-------- Supplied data

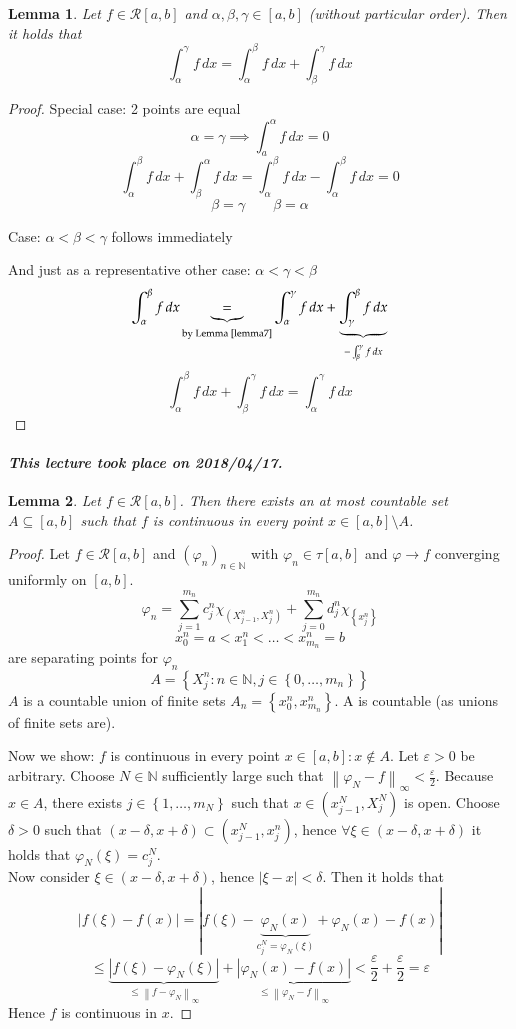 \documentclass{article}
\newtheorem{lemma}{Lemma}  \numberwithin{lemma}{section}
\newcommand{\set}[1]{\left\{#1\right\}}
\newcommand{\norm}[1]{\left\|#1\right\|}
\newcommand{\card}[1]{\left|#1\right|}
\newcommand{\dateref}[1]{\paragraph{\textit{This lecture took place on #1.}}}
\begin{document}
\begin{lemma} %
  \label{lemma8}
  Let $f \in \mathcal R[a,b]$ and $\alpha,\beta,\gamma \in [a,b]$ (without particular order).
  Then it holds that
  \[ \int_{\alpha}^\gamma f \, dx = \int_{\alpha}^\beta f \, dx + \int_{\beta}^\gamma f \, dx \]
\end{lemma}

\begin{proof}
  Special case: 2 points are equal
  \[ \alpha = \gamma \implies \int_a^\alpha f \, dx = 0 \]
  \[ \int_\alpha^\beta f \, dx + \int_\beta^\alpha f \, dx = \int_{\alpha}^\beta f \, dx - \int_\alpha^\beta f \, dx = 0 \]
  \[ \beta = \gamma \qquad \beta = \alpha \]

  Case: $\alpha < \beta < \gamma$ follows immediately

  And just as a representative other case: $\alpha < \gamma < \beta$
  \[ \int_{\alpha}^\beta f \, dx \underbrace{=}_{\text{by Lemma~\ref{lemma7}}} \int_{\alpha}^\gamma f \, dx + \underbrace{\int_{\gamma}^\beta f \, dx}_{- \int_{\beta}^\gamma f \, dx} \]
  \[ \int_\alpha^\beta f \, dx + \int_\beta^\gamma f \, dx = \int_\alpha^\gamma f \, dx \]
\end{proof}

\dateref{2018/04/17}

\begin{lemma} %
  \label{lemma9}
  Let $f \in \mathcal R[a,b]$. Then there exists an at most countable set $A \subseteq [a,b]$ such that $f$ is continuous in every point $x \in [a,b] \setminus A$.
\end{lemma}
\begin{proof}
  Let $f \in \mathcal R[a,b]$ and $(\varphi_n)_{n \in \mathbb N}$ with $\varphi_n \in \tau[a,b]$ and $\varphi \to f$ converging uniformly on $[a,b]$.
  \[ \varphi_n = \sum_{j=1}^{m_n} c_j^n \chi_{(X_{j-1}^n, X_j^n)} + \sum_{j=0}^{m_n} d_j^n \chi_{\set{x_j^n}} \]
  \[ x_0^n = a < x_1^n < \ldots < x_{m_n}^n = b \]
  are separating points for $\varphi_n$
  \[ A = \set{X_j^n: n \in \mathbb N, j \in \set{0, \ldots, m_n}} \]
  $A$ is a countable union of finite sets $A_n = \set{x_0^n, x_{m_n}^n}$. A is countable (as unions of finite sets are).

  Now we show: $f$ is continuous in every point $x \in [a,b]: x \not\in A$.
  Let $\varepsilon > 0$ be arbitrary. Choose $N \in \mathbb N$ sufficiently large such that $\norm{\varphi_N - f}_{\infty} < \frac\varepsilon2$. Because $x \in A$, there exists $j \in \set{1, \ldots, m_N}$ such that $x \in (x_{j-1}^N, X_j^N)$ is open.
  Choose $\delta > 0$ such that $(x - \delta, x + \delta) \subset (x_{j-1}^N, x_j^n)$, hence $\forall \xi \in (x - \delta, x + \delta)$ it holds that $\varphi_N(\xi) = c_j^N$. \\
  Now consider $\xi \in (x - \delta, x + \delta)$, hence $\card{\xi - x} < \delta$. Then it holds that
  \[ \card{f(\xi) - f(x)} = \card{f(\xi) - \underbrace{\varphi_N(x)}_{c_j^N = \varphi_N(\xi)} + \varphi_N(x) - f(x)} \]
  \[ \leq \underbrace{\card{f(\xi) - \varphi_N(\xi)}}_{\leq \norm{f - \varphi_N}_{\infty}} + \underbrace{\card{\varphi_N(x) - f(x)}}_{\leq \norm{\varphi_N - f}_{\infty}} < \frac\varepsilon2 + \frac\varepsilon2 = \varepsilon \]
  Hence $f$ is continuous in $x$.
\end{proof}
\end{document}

----------------
-------- Supplied data

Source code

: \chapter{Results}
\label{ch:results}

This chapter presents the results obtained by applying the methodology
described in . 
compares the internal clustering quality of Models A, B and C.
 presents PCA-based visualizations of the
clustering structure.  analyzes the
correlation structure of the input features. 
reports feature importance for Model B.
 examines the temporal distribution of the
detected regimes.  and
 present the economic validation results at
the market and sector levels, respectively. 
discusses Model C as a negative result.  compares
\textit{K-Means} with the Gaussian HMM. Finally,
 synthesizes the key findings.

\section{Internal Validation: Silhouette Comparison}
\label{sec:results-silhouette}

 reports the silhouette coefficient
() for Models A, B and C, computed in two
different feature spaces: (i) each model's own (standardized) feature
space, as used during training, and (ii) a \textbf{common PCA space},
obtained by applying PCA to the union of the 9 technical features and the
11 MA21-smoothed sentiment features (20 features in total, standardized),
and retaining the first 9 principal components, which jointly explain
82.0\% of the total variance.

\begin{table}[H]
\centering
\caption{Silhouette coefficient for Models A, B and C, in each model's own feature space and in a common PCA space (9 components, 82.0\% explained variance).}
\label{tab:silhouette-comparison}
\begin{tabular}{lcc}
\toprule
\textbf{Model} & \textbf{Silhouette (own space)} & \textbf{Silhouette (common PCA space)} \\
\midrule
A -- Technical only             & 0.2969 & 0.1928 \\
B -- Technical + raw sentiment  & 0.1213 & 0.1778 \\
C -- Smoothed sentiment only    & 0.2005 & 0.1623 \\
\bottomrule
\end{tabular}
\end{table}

----------------

* [Exercise instructions] Check each line of the entries above for the word "Models". List the ones that have it.

* [Result for this task]
compares the internal clustering quality of Models A, B and C.
() for Models A, B and C, computed in two
\caption{Silhouette coefficient for Models A, B and C, in each model's own feature space and in a common PCA space (9 components, 82.0\% explained variance).}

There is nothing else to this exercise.